I interpret the problem as asking the following. Let $f(x)=-x^3+3x^2+9x-11$ and let $g(x)=9x+b$. For what values of $b$ does the equation $f(x)=g(x)$ have three different solutions? Equivalently, for what values of $b$ does the curve $y=f(x)$ meet the line $y=g(x)$ at three different points?
We arrive at the equation $-x^3+3x^2+9x-11=9x+b$. This simplifies to $x^3-3x^2=-(11+b).$
We now draw the graph of $y=x^3-3x^2$. Note that $\frac{dy}{dx}=3x^2-6x$. This is $0$ at $x=0$ and $x=2$.

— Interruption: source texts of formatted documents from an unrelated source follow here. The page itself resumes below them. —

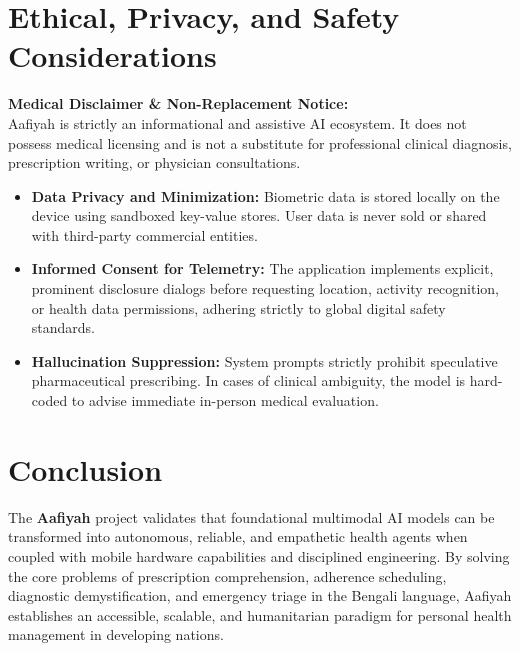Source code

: \documentclass[12pt,a4paper,oneside]{report}
\begin{document}
\chapter{Ethical, Privacy, and Safety Considerations}

\begin{alertbox}
\textbf{Medical Disclaimer \& Non-Replacement Notice:}\\
Aafiyah is strictly an informational and assistive AI ecosystem. It does not possess medical licensing and is not a substitute for professional clinical diagnosis, prescription writing, or physician consultations.
\end{alertbox}

\begin{itemize}
    \item \textbf{Data Privacy and Minimization:} Biometric data is stored locally on the device using sandboxed key-value stores. User data is never sold or shared with third-party commercial entities.
    \item \textbf{Informed Consent for Telemetry:} The application implements explicit, prominent disclosure dialogs before requesting location, activity recognition, or health data permissions, adhering strictly to global digital safety standards.
    \item \textbf{Hallucination Suppression:} System prompts strictly prohibit speculative pharmaceutical prescribing. In cases of clinical ambiguity, the model is hard-coded to advise immediate in-person medical evaluation.
\end{itemize}

\chapter{Conclusion}

The \textbf{Aafiyah} project validates that foundational multimodal AI models can be transformed into autonomous, reliable, and empathetic health agents when coupled with mobile hardware capabilities and disciplined engineering. By solving the core problems of prescription comprehension, adherence scheduling, diagnostic demystification, and emergency triage in the Bengali language, Aafiyah establishes an accessible, scalable, and humanitarian paradigm for personal health management in developing nations.
\end{document}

So $x^3-3x^2$ is steadily increasing until $x=0$, where it reaches $0$. Then it steadily decreases until $x=2$, where it reaches the value $-4$. After that, the curve steadily increases.
By looking at the graph, we can see that the horizontal line $y=-(11+b)$ meets the curve $y=x^3-3x^2$ at $3$ distinct places precisely if $-(11+b)$ lies between $0$ and $-4$ (but not including these points). So the $b$'s that work are all $b$ in the open interval $(-11, -7)$.
There are in a sense three points of intersection when $b=-11$, but two happen to coincide. The same is true when $b=-7$. For values of $b$ not in $[-11,-7]$, there is only one point of intersection.
Remark: An equivalent solution that is not as evident geometrically is that we will have three meeting points between the values of $b$ for which the line $y=9x+b$ is tangent to the curve $y=-x^3+3x^2+9x-11$. For tangency, slopes must match, so we want $-3x^2+6x+9=9,$ from which we get $x=0$ and $x=2$. In order for $y=9x+b$ to be tangent to $y=f(x)$ at $x=0$, values must match, meaning that $-11=b$. For tangency at $x=2$, values must match, giving $-8+12+18-11=18+b$, meaning that $b=-7$.